> [What the exercise asks]: Among the entries below, please repeat exactly and only the lines from the line containing "has two shortcomings." to the line containing "online Direct Preference", both lines included.

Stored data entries
+-------+

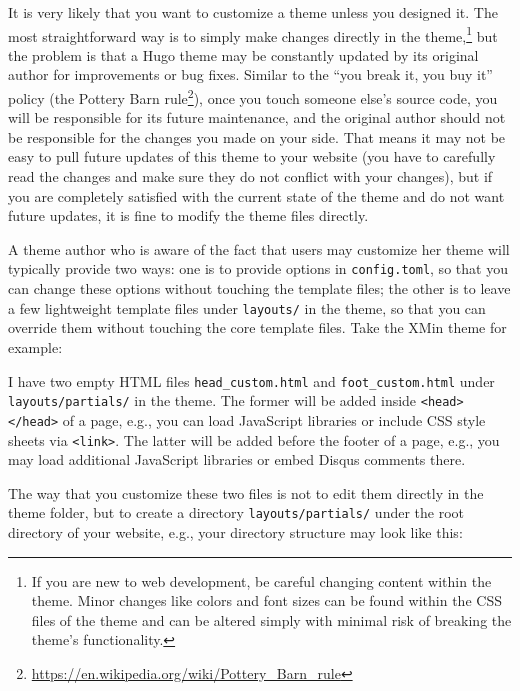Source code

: \documentclass[12pt,]{krantz}
\renewcommand{\href}[2]{#2\footnote{\url{#1}}}
\theoremstyle{definition}
\theoremstyle{definition}
\theoremstyle{definition}
\theoremstyle{remark}
\begin{document}
It is very likely that you want to customize a theme unless you designed
it. The most straightforward way is to simply make changes directly in
the theme,\footnote{If you are new to web development, be careful
  changing content within the theme. Minor changes like colors and font
  sizes can be found within the CSS files of the theme and can be
  altered simply with minimal risk of breaking the theme's
  functionality.} but the problem is that a Hugo theme may be constantly
updated by its original author for improvements or bug fixes. Similar to
the ``you break it, you buy it'' policy (the
\href{https://en.wikipedia.org/wiki/Pottery_Barn_rule}{Pottery Barn
rule}), once you touch someone else's source code, you will be
responsible for its future maintenance, and the original author should
not be responsible for the changes you made on your side. That means it
may not be easy to pull future updates of this theme to your website
(you have to carefully read the changes and make sure they do not
conflict with your changes), but if you are completely satisfied with
the current state of the theme and do not want future updates, it is
fine to modify the theme files directly.

A theme author who is aware of the fact that users may customize her
theme will typically provide two ways: one is to provide options in
\texttt{config.toml}, so that you can change these options without
touching the template files; the other is to leave a few lightweight
template files under \texttt{layouts/} in the theme, so that you can
override them without touching the core template files. Take the XMin
theme for example:

I have two empty HTML files \texttt{head\_custom.html} and
\texttt{foot\_custom.html} under \texttt{layouts/partials/} in the
theme. The former will be added inside
\texttt{\textless{}head\textgreater{}\textless{}/head\textgreater{}} of
a page, e.g., you can load JavaScript libraries or include CSS style
sheets via \texttt{\textless{}link\textgreater{}}. The latter will be
added before the footer of a page, e.g., you may load additional
JavaScript libraries or embed Disqus comments there.

The way that you customize these two files is not to edit them directly
in the theme folder, but to create a directory
\texttt{layouts/partials/} under the root directory of your website,
e.g., your directory structure may look like this:
\end{document}
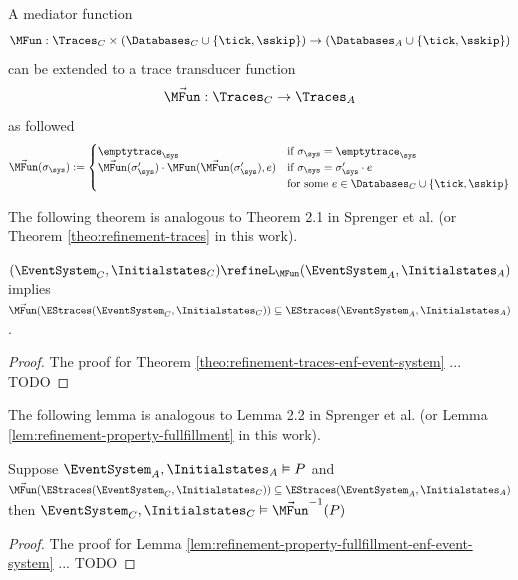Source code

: \begin{definition}
    \label{def:mediator-function-trace-extension}
    A mediator function
    $$\MFun : \Traces_C \times (\Databases_C \cup \{ \tick, \sskip \})
    \to (\Databases_A \cup \{ \tick, \sskip \})$$
    can be extended to a trace transducer function
    $$\vec{\MFun} : \Traces_C \to \Traces_A$$
    as followed
    \begin{align*}
        \vec{\MFun}(\sigma_\sys) :=
        \begin{cases}
            \emptytrace_\sys &\text{if } \sigma_\sys = \emptytrace_\sys \\
            \vec{\MFun}(\sigma_\sys') \cdot \MFun(\vec{\MFun}(\sigma_\sys'), e)
                &\text{if } \sigma_\sys = \sigma_\sys' \cdot e \\
                &\text{for some } e \in \Databases_C \cup \{\tick, \sskip \}
        \end{cases}
    \end{align*}
\end{definition}

The following theorem is analogous to Theorem 2.1 in Sprenger et al. \cite{igloo}
(or Theorem \ref{theo:refinement-traces} in this work).
\begin{theorem}
    \label{theo:refinement-traces-enf-event-system}
    $(\EventSystem_C, \Initialstates_C) \refineL_\MFun (\EventSystem_A, \Initialstates_A)$
    implies
    $\vec{\MFun}(\EStraces(\EventSystem_C, \Initialstates_C)) \subseteq
    \EStraces(\EventSystem_A, \Initialstates_A)$.
\end{theorem}
\begin{proof}
    The proof for Theorem \ref{theo:refinement-traces-enf-event-system} ... TODO
\end{proof}

The following lemma is analogous to Lemma 2.2 in Sprenger et al. \cite{igloo}
(or Lemma \ref{lem:refinement-property-fullfillment} in this work).
\begin{lemma}
    \label{lem:refinement-property-fullfillment-enf-event-system}
    Suppose 
    $\EventSystem_A, \Initialstates_A \vDash P$
    and
    $\vec{\MFun}(\EStraces(\EventSystem_C, \Initialstates_C)) \subseteq
    \EStraces(\EventSystem_A, \Initialstates_A)$
    then
    $\EventSystem_C, \Initialstates_C \vDash \vec{\MFun}^{-1}(P)$
\end{lemma}
\begin{proof}
    The proof for Lemma \ref{lem:refinement-property-fullfillment-enf-event-system} ... TODO
\end{proof}


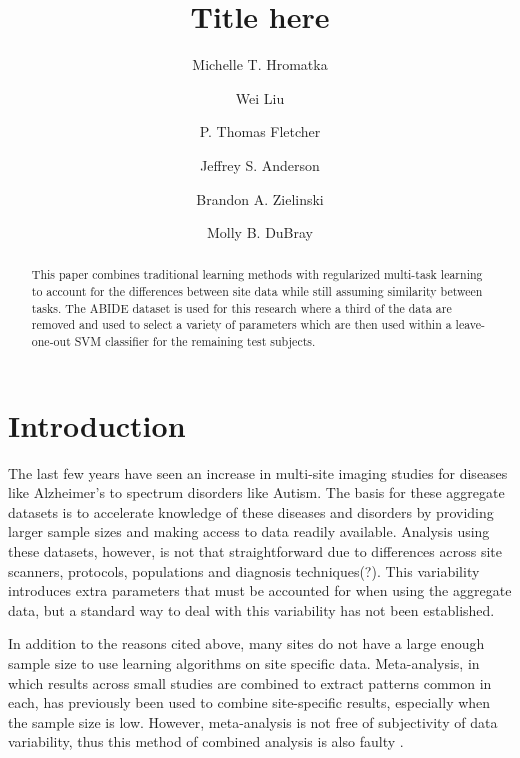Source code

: \documentclass{llncs}
\begin{document}
\pagestyle{plain}

\mainmatter

\title{Title here}
%
%
\author{Michelle T. Hromatka \and Wei Liu \and P. Thomas Fletcher \and Jeffrey S. Anderson \and Brandon A. Zielinski \and Molly B. DuBray }


\maketitle

\begin{abstract}
 This paper combines traditional learning methods with regularized multi-task learning  to account for the differences between site data while still assuming similarity between tasks.  The ABIDE dataset is used for this research where a third of the data are removed and used to select a variety of parameters which are then used within a leave-one-out SVM classifier for the remaining test subjects. 
\end{abstract}

\section{Introduction}
The last few years have seen an increase in multi-site imaging studies for diseases like Alzheimer's to spectrum disorders like Autism. The basis for these aggregate datasets is to accelerate knowledge of these diseases and disorders by providing larger sample sizes and making access to data readily available.  Analysis using these datasets, however, is not that straightforward due to differences across site scanners, protocols, populations and diagnosis techniques(?). This variability introduces extra parameters that must be accounted for when using the aggregate data, but a standard way to deal with this variability has not been established.  

In addition to the reasons cited above, many sites do not have a large enough sample size to use learning algorithms on site specific data. 
Meta-analysis, in which results across small studies are combined to extract patterns common in each, has previously been used to combine site-specific results, especially when the sample size is low.  However, meta-analysis is not free of subjectivity of data variability, thus this method of combined analysis is also faulty \cite{meta}.
\end{document}
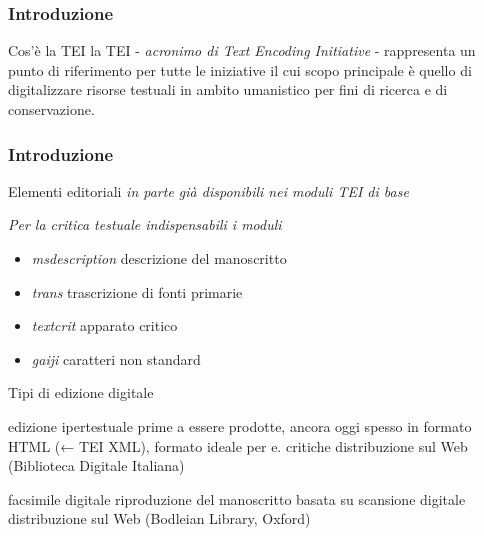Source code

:\begin{frame}
    \frametitle{Introduzione}
    \addtocounter{nframe}{1}
    

    \begin{block}{Cos'è la TEI}
        la TEI - \textit{acronimo di Text Encoding Initiative} - rappresenta un punto di riferimento per tutte le iniziative il cui scopo principale è quello di digitalizzare risorse testuali in ambito umanistico per fini di ricerca e di conservazione.
    \end{block}
    
\end{frame}

\begin{frame}
  \frametitle{Introduzione}
  \addtocounter{nframe}{1}
  

  \begin{block}{Elementi editoriali}
      \emph{in parte già disponibili nei moduli TEI di base}
      
      \textit{Per la critica testuale indispensabili i moduli}
      \begin{itemize}
          \item \emph{msdescription} descrizione del manoscritto 
          \item \emph{trans} trascrizione di fonti primarie 
          \item \emph{textcrit} apparato critico
          \item \emph{gaiji} caratteri non standard
      \end{itemize}
  \end{block}
  
\end{frame}

Tipi di edizione digitale

edizione ipertestuale
prime a essere prodotte, ancora oggi spesso in formato HTML (← TEI XML), formato ideale per e. critiche
distribuzione sul Web (Biblioteca Digitale Italiana) 

facsimile digitale
riproduzione del manoscritto basata su scansione digitale
distribuzione sul Web (Bodleian Library, Oxford)


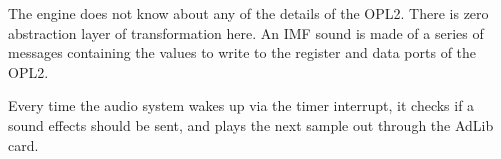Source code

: \documentclass[book.tex]{subfiles}
\begin{document}
\par
The engine does not know about any of the details of the OPL2. There is zero abstraction layer of transformation here. An IMF sound is made of a series of messages containing the values to write to the register and data ports of the OPL2.\\

\par
Every time the audio system wakes up via the timer interrupt, it checks if a sound effects should be sent, and plays the next sample out through the AdLib card.\\

\par
\begin{minipage}{\textwidth}

\end{minipage}
\par
\end{document}
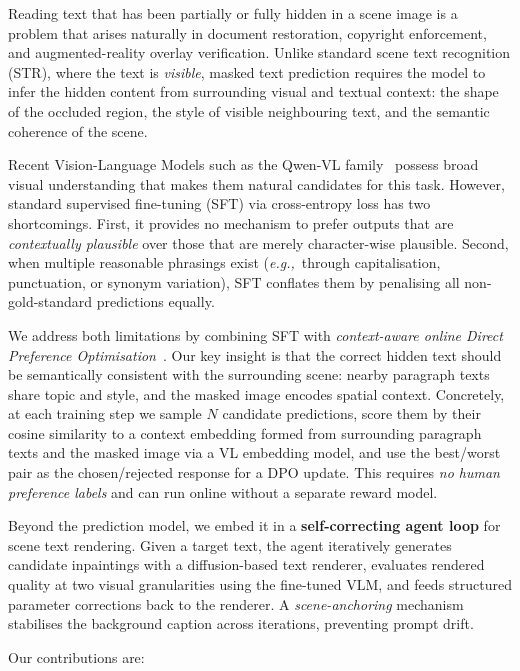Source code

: \documentclass[uplatex,10pt,twocolumn,a4paper]{article}
\newcommand{\eg}{\textit{e.g.,}\ }
\begin{document}
Reading text that has been partially or fully hidden in a scene image
is a problem that arises naturally in document restoration, copyright
enforcement, and augmented-reality overlay verification.
Unlike standard scene text recognition (STR), where the text is
\emph{visible}, masked text prediction requires the model to infer the
hidden content from surrounding visual and textual context: the shape
of the occluded region, the style of visible neighbouring text, and the
semantic coherence of the scene.

Recent Vision-Language Models such as the Qwen-VL
family~\cite{qwen2vl2024} possess broad visual understanding that makes
them natural candidates for this task.
However, standard supervised fine-tuning (SFT) via cross-entropy loss
has two shortcomings.
First, it provides no mechanism to prefer outputs that are
\emph{contextually plausible} over those that are merely character-wise
plausible.
Second, when multiple reasonable phrasings exist (\eg through
capitalisation, punctuation, or synonym variation), SFT conflates them
by penalising all non-gold-standard predictions equally.

We address both limitations by combining SFT with \emph{context-aware
online Direct Preference Optimisation}~\cite{dpo2023}.
Our key insight is that the correct hidden text should be semantically
consistent with the surrounding scene: nearby paragraph texts share
topic and style, and the masked image encodes spatial context.
Concretely, at each training step we sample $N$ candidate predictions,
score them by their cosine similarity to a context embedding formed from
surrounding paragraph texts and the masked image via a VL embedding
model, and use the best/worst pair as the chosen/rejected response for
a DPO update.
This requires \emph{no human preference labels} and can run online
without a separate reward model.

Beyond the prediction model, we embed it in a \textbf{self-correcting
agent loop} for scene text rendering.
Given a target text, the agent iteratively generates candidate
inpaintings with a diffusion-based text renderer, evaluates rendered
quality at two visual granularities using the fine-tuned VLM, and feeds
structured parameter corrections back to the renderer.
A \emph{scene-anchoring} mechanism stabilises the background caption
across iterations, preventing prompt drift.

Our contributions are:
\end{document}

+-------+

> [Task solution]:
has two shortcomings.
First, it provides no mechanism to prefer outputs that are
\emph{contextually plausible} over those that are merely character-wise
plausible.
Second, when multiple reasonable phrasings exist (\eg through
capitalisation, punctuation, or synonym variation), SFT conflates them
by penalising all non-gold-standard predictions equally.

We address both limitations by combining SFT with \emph{context-aware
online Direct Preference Optimisation}~\cite{dpo2023}.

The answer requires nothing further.